Per Dyrholm von der Christlichen Gewerkschaft Dänemarks/KRIFA sprach das Problem an, wenn Arbeitnehmer zusätzliche Zahlungen erhalten, falls sie nicht in eine Gewerkschaft eintreten, und verwies auf Fälle in Dänemark und bei Firmen von Elon Musk. Er hob das Recht auf Gründung von Gewerkschaften und auf faire Arbeitsbedingungen als fundamentale Rechte hervor. Die EU müsse sicherstellen, dass Gewerkschaftsmitglieder nicht diskriminiert würden (La Hulpe Declaration).

Manuela Vollmann von ABZ*AUSTRIA betonte, dass gleicher Lohn für gleiche Arbeit ein wichtiges Ziel sei und wies auf den Gender Pay Gap hin. Sie erklärte, dass Frauen zudem häufiger von Altersarmut betroffen seien, und benannte als Ursachen für den Gender Pay Gap traditionelle Geschlechterrollen, unflexible Arbeitszeitmodelle und eine ungleiche Verteilung von bezahlter und unbezahlter Arbeit. Sie schlug Lösungen wie ein 30/30-Arbeitszeitmodell, das Recht auf Kinderbetreuung und die Einführung ganztägiger Schulmodelle vor, um eine gerechtere Verteilung der Arbeit zu erreichen. 

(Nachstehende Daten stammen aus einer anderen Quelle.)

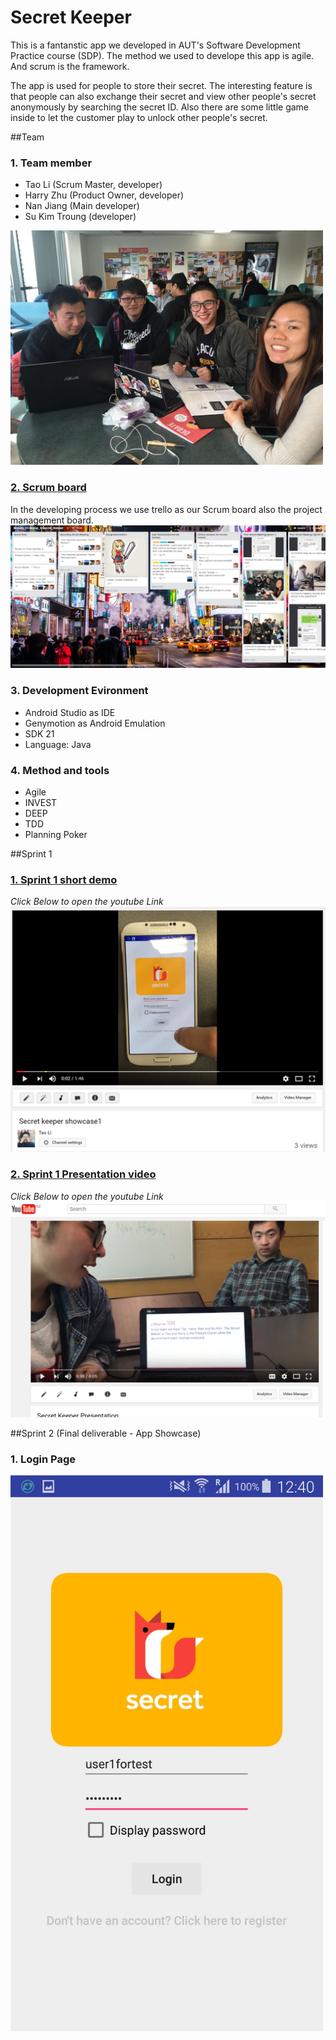 # Secret Keeper
This is a fantanstic app we developed in AUT's Software Development Practice course (SDP). The method we used to develope this app is agile. And scrum is the framework.

The app is used for people to store their secret. The interesting feature is that people can also exchange their secret and view other people's secret anonymously by searching the secret ID. Also there are some little game inside to let the customer play to unlock other people's secret.

##Team
### 1. Team member
* Tao Li (Scrum Master, developer)
* Harry Zhu (Product Owner, developer)
* Nan Jiang (Main developer)
* Su Kim Troung (developer)

<img src="759876135.jpg" width="500">

### [2. Scrum board](https://trello.com/b/vbAbuBhH/stream-51-group-4-secret-keeper)
In the developing process we use trello as our Scrum board also the project management board.
<br>
<img src="AgileBoard.png" width="800">

### 3. Development Evironment
* Android Studio as IDE
* Genymotion as Android Emulation
* SDK 21
* Language: Java

### 4. Method and tools
* Agile
* INVEST
* DEEP
* TDD
* Planning Poker

##Sprint 1
### [1. Sprint 1 short demo](https://www.youtube.com/watch?v=6piqmtke5VQ)
*Click Below to open the youtube Link*
[![ScreenShot](app.png)](https://www.youtube.com/watch?v=6piqmtke5VQ)

### [2. Sprint 1 Presentation video](https://www.youtube.com/watch?v=8SRWN1mqAus)
*Click Below to open the youtube Link*
[![ScreenShot](sprint1.png)](https://www.youtube.com/watch?v=8SRWN1mqAus)

##Sprint 2 (Final deliverable - App Showcase)
### 1. Login Page
<img src="IMG_0883.jpg" width="500">


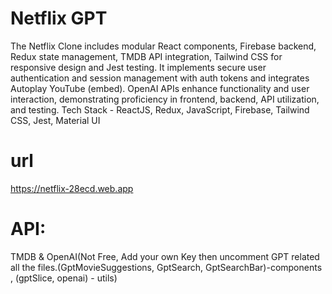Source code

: # Netflix GPT
The Netflix Clone includes modular React components, Firebase backend, Redux state management, TMDB API integration, Tailwind CSS for responsive design and Jest testing. It implements secure user authentication and session management with auth tokens and integrates Autoplay YouTube (embed). OpenAI APIs enhance functionality and user interaction, demonstrating proficiency in frontend, backend, API utilization, and testing.
Tech Stack - ReactJS, Redux, JavaScript, Firebase, Tailwind CSS, Jest, Material UI

# url
https://netflix-28ecd.web.app

# API: 
TMDB & OpenAI(Not Free, Add your own Key then uncomment GPT related all the files.(GptMovieSuggestions, GptSearch, GptSearchBar)-components , (gptSlice, openai) - utils)


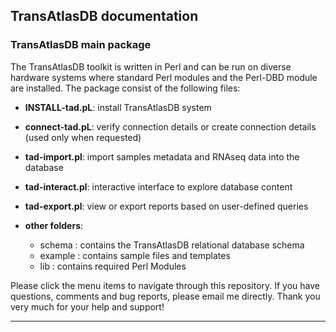 ## TransAtlasDB documentation

### TransAtlasDB main package

The TransAtlasDB toolkit is written in Perl and can be run on diverse hardware systems where standard Perl modules and the Perl-DBD module are installed. The package consist of the following files:

- **INSTALL-tad.pL**: install TransAtlasDB system

- **connect-tad.pL**: verify connection details or create connection details (used only when requested)

- **tad-import.pl**: import samples metadata and RNAseq data into the database 

- **tad-interact.pl**: interactive interface to explore database content

- **tad-export.pl**: view or export reports based on user-defined queries

- **other folders**:
	* schema : contains the TransAtlasDB relational database schema
	* example : contains sample files and templates
	* lib : contains required Perl Modules

Please click the menu items to navigate through this repository. If you have questions, comments and bug reports, please email me directly. Thank you very much for your help and support!

---
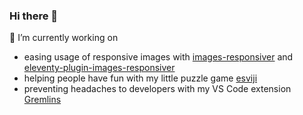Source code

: ### Hi there 👋

🔭 I’m currently working on
- easing usage of responsive images with [images-responsiver](https://github.com/nhoizey/images-responsiver) and [eleventy-plugin-images-responsiver](https://github.com/nhoizey/eleventy-plugin-images-responsiver)
- helping people have fun with my little puzzle game [esviji](https://github.com/esviji/esviji)
- preventing headaches to developers with my VS Code extension [Gremlins](https://github.com/nhoizey/vscode-gremlins)

<!--
**nhoizey/nhoizey** is a ✨ _special_ ✨ repository because its `README.md` (this file) appears on your GitHub profile.

Here are some ideas to get you started:

- 🔭 I’m currently working on ...
- 🌱 I’m currently learning ...
- 👯 I’m looking to collaborate on ...
- 🤔 I’m looking for help with ...
- 💬 Ask me about ...
- 📫 How to reach me: ...
- 😄 Pronouns: ...
- ⚡ Fun fact: ...
-->
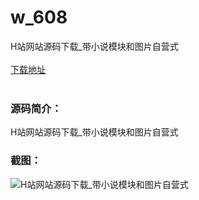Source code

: # w_608
H站网站源码下载_带小说模块和图片自营式
<br/></br>
[下载地址](https://www.uuid2.com/608.html "下载地址")
<br/></br>
<h3>源码简介：</h3>
<p>H站网站源码下载_带小说模块和图片自营式<p>
<h3>截图：</h3>
<img src="https://www.uuid2.com/wp-content/uploads/img/202105/84aaf94593.jpg" alt="H站网站源码下载_带小说模块和图片自营式">
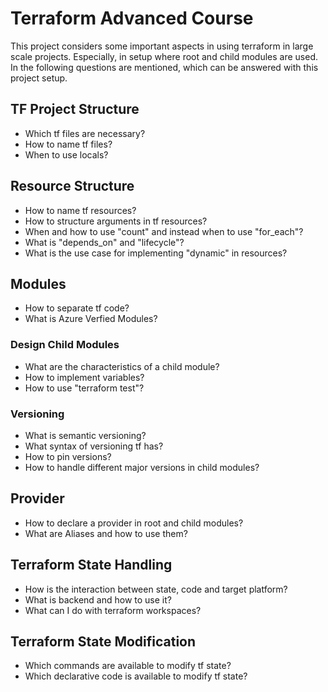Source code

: # Terraform Advanced Course 
This project considers some important aspects in using terraform in large scale projects. Especially, in setup where root and child modules are used. In the following questions are mentioned, which can be answered with this project setup.

## TF Project Structure 
- Which tf files are necessary?
- How to name tf files?
- When to use locals?

## Resource Structure
- How to name tf resources?
- How to structure arguments in tf resources?
- When and how to use "count" and instead when to use "for_each"?
- What is "depends_on" and "lifecycle"?
- What is the use case for implementing "dynamic" in resources?

## Modules
- How to separate tf code?
- What is Azure Verfied Modules?

### Design Child Modules
- What are the characteristics of a child module?
- How to implement variables?
- How to use "terraform test"?

### Versioning
- What is semantic versioning?
- What syntax of versioning tf has?
- How to pin versions?
- How to handle different major versions in child modules?

## Provider
- How to declare a provider in root and child modules?
- What are Aliases and how to use them?

## Terraform State Handling
- How is the interaction between state, code and target platform?
- What is backend and how to use it?
- What can I do with terraform workspaces?

## Terraform State Modification
- Which commands are available to modify tf state?
- Which declarative code is available to modify tf state?

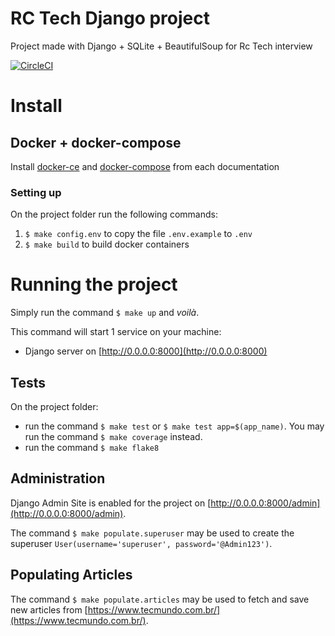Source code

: # RC Tech Django project
Project made with Django + SQLite + BeautifulSoup for Rc Tech interview

[![CircleCI](https://circleci.com/gh/rodrigondec/rctech.svg?style=svg)](https://circleci.com/gh/rodrigondec/rctech)

# Install
## Docker + docker-compose
Install [docker-ce](https://docs.docker.com/install/) and [docker-compose](https://docs.docker.com/compose/install/) from each documentation

### Setting up
On the project folder run the following commands:
1. `$ make config.env` to copy the file `.env.example` to `.env`
2. `$ make build` to build docker containers

# Running the project
Simply run the command `$ make up` and *voilà*.

This command will start 1 service on your machine:
- Django server on [http://0.0.0.0:8000](http://0.0.0.0:8000)

## Tests
On the project folder:
- run the command `$ make test` or `$ make test app=$(app_name)`. You may run the command `$ make coverage` instead.
- run the command `$ make flake8`

## Administration
Django Admin Site is enabled for the project on [http://0.0.0.0:8000/admin](http://0.0.0.0:8000/admin).

The command `$ make populate.superuser` may be used to create the superuser `User(username='superuser', password='@Admin123')`.

## Populating Articles
The command `$ make populate.articles` may be used to fetch and save new articles from [https://www.tecmundo.com.br/](https://www.tecmundo.com.br/).
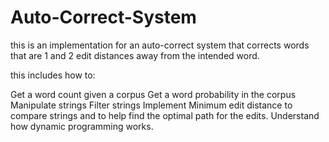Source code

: # Auto-Correct-System
this is an implementation for an auto-correct system that corrects words that are 1 and 2 edit distances away from the intended word.

this includes how to:

Get a word count given a corpus
Get a word probability in the corpus
Manipulate strings
Filter strings
Implement Minimum edit distance to compare strings and to help find the optimal path for the edits.
Understand how dynamic programming works.
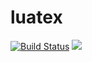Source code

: # luatex

[![Build Status](https://github.com/oberbichler/luatex/workflows/Docker%20Image%20CI/badge.svg?branch=master)](https://github.com/oberbichler/luatex/actions) [![](https://images.microbadger.com/badges/version/oberbichler/luatex:2019.svg)](https://microbadger.com/images/oberbichler/luatex:2019)
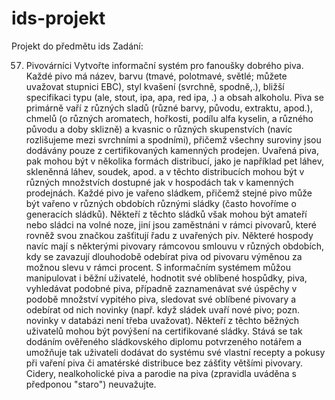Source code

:# ids-projekt
Projekt do předmětu ids
Zadání:

57. Pivovárníci
Vytvořte informační systém pro fanoušky dobrého piva. Každé pivo má název, barvu (tmavé, polotmavé, světlé; můžete uvažovat stupnici EBC), styl kvašení (svrchně, spodně,.), bližší specifikaci typu (ale, stout, ipa, apa, red ipa, .) a obsah alkoholu. Piva se primárně vaří z různých sladů (různé barvy, původu, extraktu, apod.), chmelů (o různých aromatech, hořkosti, podílu alfa kyselin, a různého původu a doby sklizně) a kvasnic o různých skupenstvích (navíc rozlišujeme mezi svrchními a spodními), přičemž všechny suroviny jsou dodávány pouze z certifikovaných kamenných prodejen. Uvařená piva, pak mohou být v několika formách distribucí, jako je například pet láhev, skleněnná láhev, soudek, apod. a v těchto distribucích mohou být v různých množstvích dostupné jak v hospodách tak v kamenných prodejnách. Každé pivo je vařeno sládkem, přičemž stejné pivo může být vařeno v různých obdobích různými sládky (často hovoříme o generacích sládků). Někteří z těchto sládků však mohou být amateří nebo sládci na volné noze, jiní jsou zaměstnáni v rámci pivovarů, které rovněž svou značkou zašťitují řadu z uvařených piv. Některé hospody navíc mají s některými pivovary rámcovou smlouvu v různých obdobích, kdy se zavazují dlouhodobě odebírat piva od pivovaru výměnou za možnou slevu v rámci procent. S informačním systémem můžou manipulovat i běžní uživatelé, hodnotit své oblíbené hospůdky, piva, vyhledávat podobné piva, případně zaznamenávat své úspěchy v podobě množství vypitého piva, sledovat své oblíbené pivovary a odebírat od nich novinky (např. když sládek uvaří nové pivo; pozn. novinky v databázi není třeba uvažovat). Někteří z těchto běžných uživatelů mohou být povýšení na certifikované sládky. Stává se tak dodáním ověřeného sládkovského diplomu potvrzeného notářem a umožňuje tak uživateli dodávat do systému své vlastní recepty a pokusy při vaření piva či amatérské distribuce bez zášťity většími pivovary. Cidery, nealkoholické piva a parodie na piva (zpravidla uváděna s předponou "staro") neuvažujte.
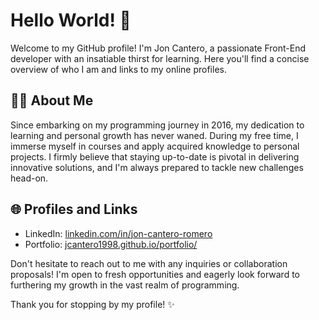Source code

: # Hello World! 👋

Welcome to my GitHub profile! I'm Jon Cantero, a passionate Front-End developer with an insatiable thirst for learning. Here you'll find a concise overview of who I am and links to my online profiles.

## 👨‍💻 About Me
Since embarking on my programming journey in 2016, my dedication to learning and personal growth has never waned. During my free time, I immerse myself in courses and apply acquired knowledge to personal projects. I firmly believe that staying up-to-date is pivotal in delivering innovative solutions, and I'm always prepared to tackle new challenges head-on.

## 🌐 Profiles and Links

- LinkedIn: [linkedin.com/in/jon-cantero-romero](https://www.linkedin.com/in/jon-cantero-romero/)
- Portfolio: [jcantero1998.github.io/portfolio/](https://jcantero1998.github.io/portfolio/)

Don't hesitate to reach out to me with any inquiries or collaboration proposals! I'm open to fresh opportunities and eagerly look forward to furthering my growth in the vast realm of programming.

Thank you for stopping by my profile! ✨

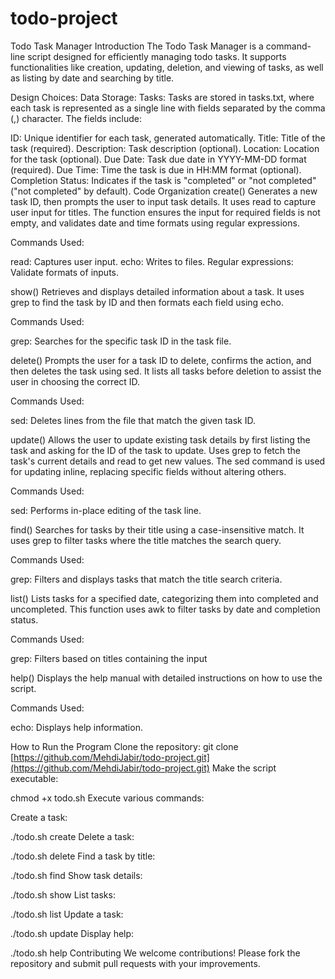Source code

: # todo-project
Todo Task Manager
Introduction
The Todo Task Manager is a command-line script designed for efficiently managing todo tasks. It supports functionalities like creation, updating, deletion, and viewing of tasks, as well as listing by date and searching by title.

Design Choices:
Data Storage:
Tasks:
Tasks are stored in tasks.txt, where each task is represented as a single line with fields separated by the comma (,) character. The fields include:

ID: Unique identifier for each task, generated automatically.
Title: Title of the task (required).
Description: Task description (optional).
Location: Location for the task (optional).
Due Date: Task due date in YYYY-MM-DD format (required).
Due Time: Time the task is due in HH:MM format (optional).
Completion Status: Indicates if the task is "completed" or "not completed" ("not completed" by default).
Code Organization
create()
Generates a new task ID, then prompts the user to input task details. It uses read to capture user input for titles. The function ensures the input for required fields is not empty, and validates date and time formats using regular expressions.

Commands Used:

read: Captures user input.
echo: Writes to files.
Regular expressions: Validate formats of inputs.


show()
Retrieves and displays detailed information about a task. It uses grep to find the task by ID and then formats each field using echo.

Commands Used:

grep: Searches for the specific task ID in the task file.


delete()
Prompts the user for a task ID to delete, confirms the action, and then deletes the task using sed. It lists all tasks before deletion to assist the user in choosing the correct ID.

Commands Used:

sed: Deletes lines from the file that match the given task ID.


update()
Allows the user to update existing task details by first listing the task and asking for the ID of the task to update. Uses grep to fetch the task's current details and read to get new values. The sed command is used for updating inline, replacing specific fields without altering others.

Commands Used:

sed: Performs in-place editing of the task line.


find()
Searches for tasks by their title using a case-insensitive match. It uses grep to filter tasks where the title matches the search query.

Commands Used:

grep: Filters and displays tasks that match the title search criteria.


list()
Lists tasks for a specified date, categorizing them into completed and uncompleted. This function uses awk to filter tasks by date and completion status.

Commands Used:

grep: Filters based on titles containing the input

help()
Displays the help manual with detailed instructions on how to use the script.

Commands Used:

echo: Displays help information.

How to Run the Program
Clone the repository:
git clone [https://github.com/MehdiJabir/todo-project.git](https://github.com/MehdiJabir/todo-project.git)
Make the script executable:

chmod +x todo.sh
Execute various commands:

Create a task:

./todo.sh create
Delete a task:

./todo.sh delete
Find a task by title:

./todo.sh find
Show task details:

./todo.sh show
List tasks:

./todo.sh list
Update a task:

./todo.sh update
Display help:

./todo.sh help
Contributing
We welcome contributions! Please fork the repository and submit pull requests with your improvements.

Yuriy Kurylo von VOST VOLYA, berichtete über die Situation in der Ukraine. Er beschrieb, dass der Angriffskrieg Russlands andauere und alle Bereiche des ukrainischen Lebens betroffen seien. Mit Blick auf das Arbeitsrecht und die Gewerkschaftsarbeit stellte er fest, dass derzeit Militärrecht gelte, was massive Auswirkungen auf die Arbeitsbedingungen habe. Beispielsweise könnten Arbeitnehmer ohne Zustimmung der Gewerkschaften entlassen, die Arbeitszeit könne von 40 auf 60 Stunden erhöht und Verträge für die Dauer des Kriegsrechts vorübergehend ausgesetzt und suspendiert werden. Die Gewerkschaften seien damit nicht einverstanden, hätten aber Verständnis für diese notwendigen Maßnahmen. Er betonte, dass nach dem Sieg über die Moskauer Invasoren das Verfassungsrecht in der Ukraine wiederhergestellt werde und dass die Gewerkschaft derzeit versuche, weiterhin Kollektivverträge abzuschließen, wo dies möglich sei. Wo dies nicht möglich ist, versuche sie, bilaterale Verträge abzuschließen - was in Kriegsgebieten allerdings unmöglich sei. Ziel sei ein Arbeitsrecht nach EU-Standard in der Ukraine. Im vergangenen Jahr konnten in Zusammenarbeit mit EZA und einer rumänischen Partnergewerkschaft Seminare durchgeführt und elf Aktivisten ausgebildet werden. Ein besonderer Fokus der Gewerkschaft VOST VOLYA liege auf Menschen mit Behinderungen, hier gehe es vor allem um Kriegsversehrte. 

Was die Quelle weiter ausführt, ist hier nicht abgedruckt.